RECORD EXTRACTS: Begin
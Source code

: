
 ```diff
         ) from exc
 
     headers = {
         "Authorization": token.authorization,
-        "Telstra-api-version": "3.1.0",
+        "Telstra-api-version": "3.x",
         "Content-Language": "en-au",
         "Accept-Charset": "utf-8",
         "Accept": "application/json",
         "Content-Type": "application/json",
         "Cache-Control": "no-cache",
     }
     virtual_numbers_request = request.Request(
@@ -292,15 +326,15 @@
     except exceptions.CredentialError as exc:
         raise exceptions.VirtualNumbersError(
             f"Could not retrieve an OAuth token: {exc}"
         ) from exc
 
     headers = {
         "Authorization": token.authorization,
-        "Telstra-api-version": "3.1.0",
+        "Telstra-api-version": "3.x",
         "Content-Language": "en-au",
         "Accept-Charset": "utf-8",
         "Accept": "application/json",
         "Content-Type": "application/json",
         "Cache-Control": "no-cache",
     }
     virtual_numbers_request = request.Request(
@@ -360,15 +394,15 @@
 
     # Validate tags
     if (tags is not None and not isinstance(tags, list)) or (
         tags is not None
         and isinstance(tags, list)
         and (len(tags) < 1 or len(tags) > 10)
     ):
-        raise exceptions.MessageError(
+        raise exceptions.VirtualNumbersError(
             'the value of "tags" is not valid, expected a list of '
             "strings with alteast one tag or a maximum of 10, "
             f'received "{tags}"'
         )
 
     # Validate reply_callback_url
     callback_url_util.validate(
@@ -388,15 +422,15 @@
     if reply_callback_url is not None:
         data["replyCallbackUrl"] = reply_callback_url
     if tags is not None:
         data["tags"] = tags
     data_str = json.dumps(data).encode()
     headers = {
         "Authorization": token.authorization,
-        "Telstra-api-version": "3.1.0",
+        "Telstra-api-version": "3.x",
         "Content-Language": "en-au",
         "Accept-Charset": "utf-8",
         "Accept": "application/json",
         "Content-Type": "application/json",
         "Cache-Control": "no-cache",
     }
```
RECORD EXTRACTS: End
When the word "isinstance" shows up in a line of the entries, report that line.

     if (tags is not None and not isinstance(tags, list)) or (
         and isinstance(tags, list)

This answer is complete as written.